Still, we both always found reasons to hope. Around our 30th birthday, I asked if she wanted anything. She asked, shyly, if I’d make a donation—in both of our honor—to an alcohol and substance abuse group that with which she was participating. She seemed to be doing well: making friends, staying sober, holding down a job.
“I think they might just save my life,” she told me.
She hung herself a year and a half later. We were thirty-one.
When the call came from Mike, I couldn’t cry. For a week, I felt neither sadness at the situation, nor any palpable yearning that she would come out of the coma in which they’d found her. She remained “brain-dead,” and her vital organs failed one by one. Eventually they pulled her off life support. All of this I experienced as though walking through a corridor of ice. Only Mike’s desperation and grief did anything close to melting those hard walls.
Through Jenny’s funeral, at which I delivered the eulogy, I remained unnervingly composed. In some way I wanted to come apart publicly, to sob and scream, to show outwardly that I had cared for her. But it didn’t happen, not then.
Afterwards, I dreamt that I was trying to get people to come to the service, only to have them tell me they were attending the same youth group event that had conflicted with my Bat-Mitzvah party nearly twenty years prior. At one point, some anonymous would-be funeral-goer had told me, “You weren’t even a good enough friend to be delivering the eulogy.” I woke up feeling in the pit of my stomach that he was right: That I hadn’t talked to her recently enough when she died; that I hadn’t been empathetic enough to her struggles; that I hadn’t been able to prevent an outcome that I’d seen coming, in some form, years away.

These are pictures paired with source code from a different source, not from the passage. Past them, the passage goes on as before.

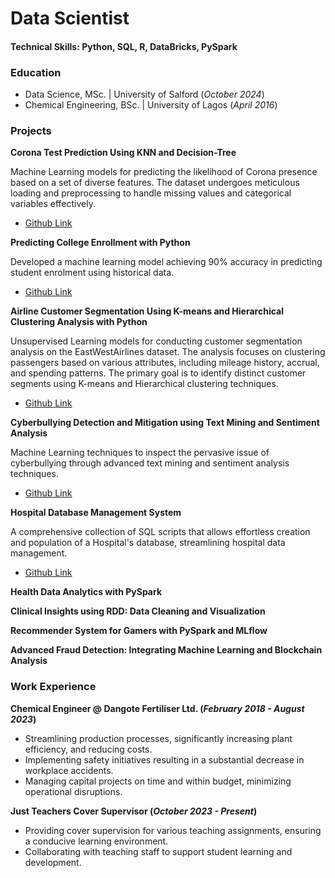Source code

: # Data Scientist 
#### Technical Skills: Python, SQL, R, DataBricks, PySpark
### Education
- Data Science, MSc. | University of Salford (_October 2024_)
- Chemical Engineering, BSc. | University of Lagos (_April 2016_)

### Projects
**Corona Test Prediction Using KNN and Decision-Tree**

Machine Learning models for predicting the likelihood of Corona presence based on a set of diverse features. The dataset undergoes meticulous loading and preprocessing to handle missing values and categorical variables effectively.

- [Github Link](https://github.com/Carsell/Corona-Test-Prediction-Using-KNN-and-Decision-Tree)

**Predicting College Enrollment with Python**

Developed a machine learning model achieving 90% accuracy in predicting student enrolment using historical data.

- [Github Link](https://github.com/Carsell/Predicting-College-Enrollment-with-Python)

**Airline Customer Segmentation Using K-means and Hierarchical Clustering Analysis with Python**

Unsupervised Learning models for conducting customer segmentation analysis on the EastWestAirlines dataset. The analysis focuses on clustering passengers based on various attributes, including mileage history, accrual, and spending patterns. The primary goal is to identify distinct customer segments using K-means and Hierarchical clustering techniques.

- [Github Link](https://github.com/Carsell/Airline-Customer-Segmentation-Using-K-means-Hierarchical-Clustering-Analysis-with-Python)

**Cyberbullying Detection and Mitigation using Text Mining and Sentiment Analysis**

Machine Learning techniques to inspect the pervasive issue of cyberbullying through advanced text mining and sentiment analysis techniques.

- [Github Link](https://github.com/Carsell/Cyberbullying-Detection-and-Mitigation-using-Text-Mining-and-Sentiment-Analysis)

**Hospital Database Management System**

A comprehensive collection of SQL scripts that allows effortless creation and population of a Hospital's database, streamlining hospital data management.

- [Github Link](https://github.com/Carsell/ElyonHospitals-Database-System)

**Health Data Analytics with PySpark**

**Clinical Insights using RDD: Data Cleaning and Visualization**

**Recommender System for Gamers with PySpark and MLflow**

**Advanced Fraud Detection: Integrating Machine Learning and Blockchain Analysis**

### Work Experience
**Chemical Engineer @ Dangote Fertiliser Ltd. (_February 2018 - August 2023_)**
- Streamlining production processes, significantly increasing plant efficiency, and reducing costs.
- Implementing safety initiatives resulting in a substantial decrease in workplace accidents.
- Managing capital projects on time and within budget, minimizing operational disruptions.

**Just Teachers Cover Supervisor (_October 2023 - Present_)**
- Providing cover supervision for various teaching assignments, ensuring a conducive learning environment.
- Collaborating with teaching staff to support student learning and development.
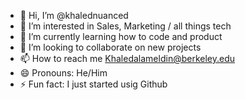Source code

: - 👋 Hi, I’m @khalednuanced
- 👀 I’m interested in Sales, Marketing / all things tech 
- 🌱 I’m currently learning how to code and product 
- 💞️ I’m looking to collaborate on new projects 
- 📫 How to reach me Khaledalameldin@berkeley.edu 
- 😄 Pronouns: He/Him 
- ⚡ Fun fact: I just started usig Github 

<!---
khalednuanced/khalednuanced is a ✨ special ✨ repository because its `README.md` (this file) appears on your GitHub profile.
You can click the Preview link to take a look at your changes.
--->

Sometimes I still have dreams about her.
In one dream, we’re running side-by-side, in twin strides, limbs lean and coltish; Jenny is tanned, healthy and aglow with youthful vitality. After a while, it will dawn on me that I went to her funeral, and I’ll cry joyfully, “But Jenny, you’re alive after all!” And she’ll turn and give me a strange, serene half-smile, and say, “Ilana. You know I’m dead.” I’ll wake up, nearly crying.
There’s another recurring dream I have. In this one we’re also running, but I know the scope of things completely, even in deepest sleep. Like in our teens, Jenny will be running in front of me, the sun glinting against her blonde hair. Sometimes she’ll turn and smile over her shoulder at me. And this is how I want to remember her: Her gait smooth, long, and seemingly unimpeded by gravity or any other earthly concerns, always running into the light.
Ilana Garon teaches high school English in New York City. She is the author of “Why Do Only White People Get Abducted by Aliens?”: Teaching Lessons from the Bronx (Skyhorse Publishing; hb 2013, pb 2015).